That Summer
- First edition
- Author: Sarah Dessen
- Language: English
- Genre: Young adult
- Publisher: Orchard Books
- Publication date: October 1996
- Publication place: United States
- Media type: Print (Hardback & Paperback)
- Pages: 198 pp
- ISBN: 053109538X
- OCLC: 34475372
- LC Class: PZ7.D455 Th 1996

= That Summer (Dessen novel) =

1996 novel by Sarah Dessen

That Summer is Sarah Dessen's first novel, published in 1996. This novel and Dessen's Someone Like You are the basis for the film How to Deal.

==Plot summary==
That Summer tells the story of a 15-year-old girl Haven, as she copes with her sister's engagement, her father's remarriage, and her best friend's personality changes. Nothing seems stable except for Haven's memories—especially those of the summer when Ashley dated Sumner Lee, who, as part of the backstory, is described as bringing the family together. Within the course of the novel, Sumner reappears in Haven's life. Fed up with the drama in her life, Haven runs away. When she doesn't come home, her family searches for her. Ashley finds Haven in the woods, where she tells Haven she had only broken up with Sumner because he had cheated on her, breaking Haven's illusion of their perfect past.

==Characters==
- Haven McPhail – The protagonist of the novel. She is 15 years old, lanky, grey and nearly six feet tall. She is very insecure about her height.
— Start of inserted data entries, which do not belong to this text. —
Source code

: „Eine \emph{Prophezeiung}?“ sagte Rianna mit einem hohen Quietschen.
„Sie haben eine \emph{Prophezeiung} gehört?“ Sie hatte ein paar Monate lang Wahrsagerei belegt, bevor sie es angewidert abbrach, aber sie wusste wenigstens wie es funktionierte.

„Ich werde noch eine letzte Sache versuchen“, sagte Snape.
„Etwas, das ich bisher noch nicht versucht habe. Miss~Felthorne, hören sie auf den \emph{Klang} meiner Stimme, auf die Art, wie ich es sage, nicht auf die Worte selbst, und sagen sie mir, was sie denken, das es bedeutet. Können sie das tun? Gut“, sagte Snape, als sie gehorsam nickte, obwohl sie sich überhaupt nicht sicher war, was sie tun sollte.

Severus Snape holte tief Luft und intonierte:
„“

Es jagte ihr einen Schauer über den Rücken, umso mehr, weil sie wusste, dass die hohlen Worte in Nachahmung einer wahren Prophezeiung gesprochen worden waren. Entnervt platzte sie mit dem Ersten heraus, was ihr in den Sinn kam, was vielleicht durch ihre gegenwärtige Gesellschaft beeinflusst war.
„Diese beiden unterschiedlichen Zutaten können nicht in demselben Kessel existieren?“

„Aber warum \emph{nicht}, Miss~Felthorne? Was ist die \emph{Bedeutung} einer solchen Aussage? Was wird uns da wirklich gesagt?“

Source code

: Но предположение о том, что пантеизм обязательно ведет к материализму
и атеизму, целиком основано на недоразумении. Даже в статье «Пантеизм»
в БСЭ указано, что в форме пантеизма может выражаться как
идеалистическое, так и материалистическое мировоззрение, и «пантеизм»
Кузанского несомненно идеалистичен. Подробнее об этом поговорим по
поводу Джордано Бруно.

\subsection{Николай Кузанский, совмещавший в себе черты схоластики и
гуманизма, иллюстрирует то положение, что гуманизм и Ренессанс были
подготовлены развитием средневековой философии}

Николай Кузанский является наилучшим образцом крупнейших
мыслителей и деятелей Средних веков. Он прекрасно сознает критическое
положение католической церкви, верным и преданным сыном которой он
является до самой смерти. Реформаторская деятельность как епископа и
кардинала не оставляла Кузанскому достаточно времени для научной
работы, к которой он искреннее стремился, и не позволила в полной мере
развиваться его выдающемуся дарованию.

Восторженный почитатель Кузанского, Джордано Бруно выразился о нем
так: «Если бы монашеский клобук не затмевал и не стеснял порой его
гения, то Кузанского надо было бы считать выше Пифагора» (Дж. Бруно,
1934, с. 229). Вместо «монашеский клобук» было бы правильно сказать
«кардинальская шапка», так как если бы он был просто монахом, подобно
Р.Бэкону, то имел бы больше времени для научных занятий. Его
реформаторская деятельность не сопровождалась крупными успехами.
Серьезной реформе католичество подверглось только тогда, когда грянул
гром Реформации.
Her summer revolves around two weddings, those of her dad and the weather girl Lorna Queen and her sister Ashley and boring Lewis.
- Mac McPhail – Haven's dad. Cheated on his wife with a younger woman – Lorna Queen – who was also the weather girl on the local news station. He is the sports broadcaster on the same channel. He married Lorna at the beginning of the book. Towards the end of the book, he is having a baby with Lorna.
- Lorna "The Weatherpet" – Haven's dad's new wife. Is a southern belle who is only five years older than Haven's sister Ashley and the weather girl. She is described as very pretty and perky. She marries Mac at the beginning of the book.
- Ashley McPhail/Warsher – Haven's older sister. She is 21 years old and has had many boyfriends. Her husband is Lewis Warsher, a boring man whom she met at the mall. She marries him at the end of the book, having gone through many dramas before.
- Casey Melvin – Haven's best friend. Had gone to 4-H camp before the book and came back a different person. She got herself an older boyfriend, started to smoke and had a bad attitude. After her boyfriend broke up with her, she went back to normal.
- Sumner Lee – Ashley's former boyfriend who gets along well with Haven. He is happy, joyful, always looks on the bright side and always makes Haven feel happy. Works multiple jobs during the day. Haven saw Ashley break up with Sumner but didn't know that he had cheated on her with then Ashley's best friend, Laurel Adams. He was in a commercial for Cheesables while dating Ashley.
- Lydia Catrell – Haven's neighbor. Is a widow and befriended Haven's mom. Has highlighted hair, goes out every Thursday and wants Haven's mom to go to Europe with her.
- Gwendolyn Rogers – A Lakeview model. Is really famous but suffers a nervous breakdown in the book.
- Bert Isker – Manager of Little Feet (where Haven works.) Is old and sometimes scary.
- Lewis Warsher – Ashley's fiancé. Haven finds him boring throughout the story. He is polite and at the end of the book marries Ashley.